* REQUIRED ACTION
Below is a listing to repeat exactly, with its pictures left out.

-----

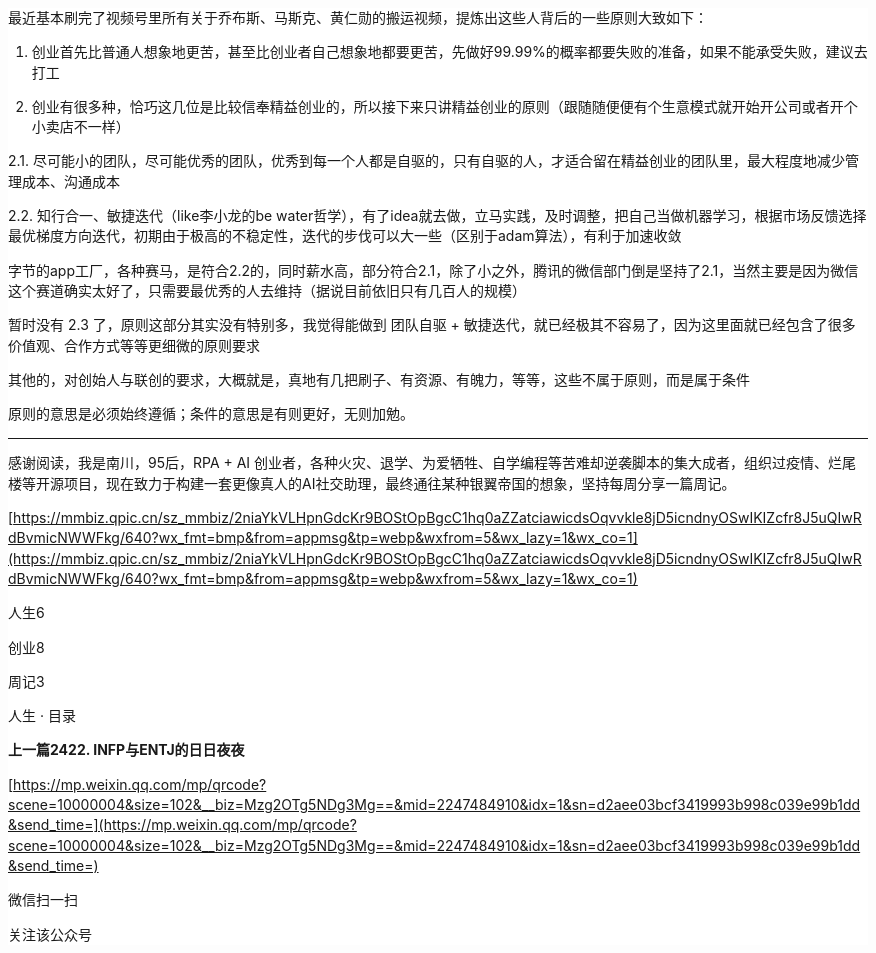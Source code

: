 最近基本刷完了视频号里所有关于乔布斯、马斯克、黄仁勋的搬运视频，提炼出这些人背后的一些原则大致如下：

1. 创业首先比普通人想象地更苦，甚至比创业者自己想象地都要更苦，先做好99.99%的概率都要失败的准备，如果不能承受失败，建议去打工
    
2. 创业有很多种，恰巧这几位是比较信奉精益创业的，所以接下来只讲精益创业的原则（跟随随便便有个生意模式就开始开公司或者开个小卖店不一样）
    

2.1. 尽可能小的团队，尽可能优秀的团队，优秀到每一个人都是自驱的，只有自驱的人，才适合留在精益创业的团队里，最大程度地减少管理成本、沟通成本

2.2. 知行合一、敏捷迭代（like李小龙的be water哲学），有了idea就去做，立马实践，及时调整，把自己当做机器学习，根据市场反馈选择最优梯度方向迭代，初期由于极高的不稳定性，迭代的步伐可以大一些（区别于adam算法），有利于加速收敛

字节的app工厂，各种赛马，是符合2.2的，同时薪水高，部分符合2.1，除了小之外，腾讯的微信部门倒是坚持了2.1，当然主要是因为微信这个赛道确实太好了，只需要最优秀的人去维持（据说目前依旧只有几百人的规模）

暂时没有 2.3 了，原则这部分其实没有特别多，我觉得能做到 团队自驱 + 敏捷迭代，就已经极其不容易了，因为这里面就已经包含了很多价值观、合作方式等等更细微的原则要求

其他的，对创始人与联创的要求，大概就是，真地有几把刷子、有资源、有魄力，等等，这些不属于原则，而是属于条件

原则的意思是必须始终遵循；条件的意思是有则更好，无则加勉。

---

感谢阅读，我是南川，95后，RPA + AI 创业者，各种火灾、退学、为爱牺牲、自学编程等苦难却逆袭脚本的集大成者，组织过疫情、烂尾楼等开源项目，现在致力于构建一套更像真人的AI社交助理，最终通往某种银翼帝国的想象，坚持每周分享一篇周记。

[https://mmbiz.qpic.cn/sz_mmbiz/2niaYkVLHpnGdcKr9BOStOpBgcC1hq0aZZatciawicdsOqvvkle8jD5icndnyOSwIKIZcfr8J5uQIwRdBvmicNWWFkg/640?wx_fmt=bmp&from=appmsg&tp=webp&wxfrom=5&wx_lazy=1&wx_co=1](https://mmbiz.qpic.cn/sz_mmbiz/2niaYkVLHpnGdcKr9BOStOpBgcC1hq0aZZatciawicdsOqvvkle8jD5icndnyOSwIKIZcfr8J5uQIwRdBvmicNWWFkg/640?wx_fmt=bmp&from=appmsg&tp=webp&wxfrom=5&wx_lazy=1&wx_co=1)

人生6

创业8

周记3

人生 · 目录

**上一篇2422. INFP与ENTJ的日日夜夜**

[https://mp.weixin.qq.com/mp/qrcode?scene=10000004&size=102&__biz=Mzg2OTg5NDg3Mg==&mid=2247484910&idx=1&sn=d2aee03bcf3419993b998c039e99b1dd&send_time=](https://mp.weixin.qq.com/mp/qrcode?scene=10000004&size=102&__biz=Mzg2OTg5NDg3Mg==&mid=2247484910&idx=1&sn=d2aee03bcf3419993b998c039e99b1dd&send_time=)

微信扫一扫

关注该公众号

-----

* EXERCISE SOLUTION
Source code

: 最近基本刷完了视频号里所有关于乔布斯、马斯克、黄仁勋的搬运视频，提炼出这些人背后的一些原则大致如下：

1. 创业首先比普通人想象地更苦，甚至比创业者自己想象地都要更苦，先做好99.99%的概率都要失败的准备，如果不能承受失败，建议去打工
    
2. 创业有很多种，恰巧这几位是比较信奉精益创业的，所以接下来只讲精益创业的原则（跟随随便便有个生意模式就开始开公司或者开个小卖店不一样）
    

2.1. 尽可能小的团队，尽可能优秀的团队，优秀到每一个人都是自驱的，只有自驱的人，才适合留在精益创业的团队里，最大程度地减少管理成本、沟通成本

2.2. 知行合一、敏捷迭代（like李小龙的be water哲学），有了idea就去做，立马实践，及时调整，把自己当做机器学习，根据市场反馈选择最优梯度方向迭代，初期由于极高的不稳定性，迭代的步伐可以大一些（区别于adam算法），有利于加速收敛

字节的app工厂，各种赛马，是符合2.2的，同时薪水高，部分符合2.1，除了小之外，腾讯的微信部门倒是坚持了2.1，当然主要是因为微信这个赛道确实太好了，只需要最优秀的人去维持（据说目前依旧只有几百人的规模）

暂时没有 2.3 了，原则这部分其实没有特别多，我觉得能做到 团队自驱 + 敏捷迭代，就已经极其不容易了，因为这里面就已经包含了很多价值观、合作方式等等更细微的原则要求

其他的，对创始人与联创的要求，大概就是，真地有几把刷子、有资源、有魄力，等等，这些不属于原则，而是属于条件

原则的意思是必须始终遵循；条件的意思是有则更好，无则加勉。

---

感谢阅读，我是南川，95后，RPA + AI 创业者，各种火灾、退学、为爱牺牲、自学编程等苦难却逆袭脚本的集大成者，组织过疫情、烂尾楼等开源项目，现在致力于构建一套更像真人的AI社交助理，最终通往某种银翼帝国的想象，坚持每周分享一篇周记。

[https://mmbiz.qpic.cn/sz_mmbiz/2niaYkVLHpnGdcKr9BOStOpBgcC1hq0aZZatciawicdsOqvvkle8jD5icndnyOSwIKIZcfr8J5uQIwRdBvmicNWWFkg/640?wx_fmt=bmp&from=appmsg&tp=webp&wxfrom=5&wx_lazy=1&wx_co=1](https://mmbiz.qpic.cn/sz_mmbiz/2niaYkVLHpnGdcKr9BOStOpBgcC1hq0aZZatciawicdsOqvvkle8jD5icndnyOSwIKIZcfr8J5uQIwRdBvmicNWWFkg/640?wx_fmt=bmp&from=appmsg&tp=webp&wxfrom=5&wx_lazy=1&wx_co=1)

人生6

创业8

周记3

人生 · 目录

**上一篇2422. INFP与ENTJ的日日夜夜**

[https://mp.weixin.qq.com/mp/qrcode?scene=10000004&size=102&__biz=Mzg2OTg5NDg3Mg==&mid=2247484910&idx=1&sn=d2aee03bcf3419993b998c039e99b1dd&send_time=](https://mp.weixin.qq.com/mp/qrcode?scene=10000004&size=102&__biz=Mzg2OTg5NDg3Mg==&mid=2247484910&idx=1&sn=d2aee03bcf3419993b998c039e99b1dd&send_time=)

微信扫一扫

关注该公众号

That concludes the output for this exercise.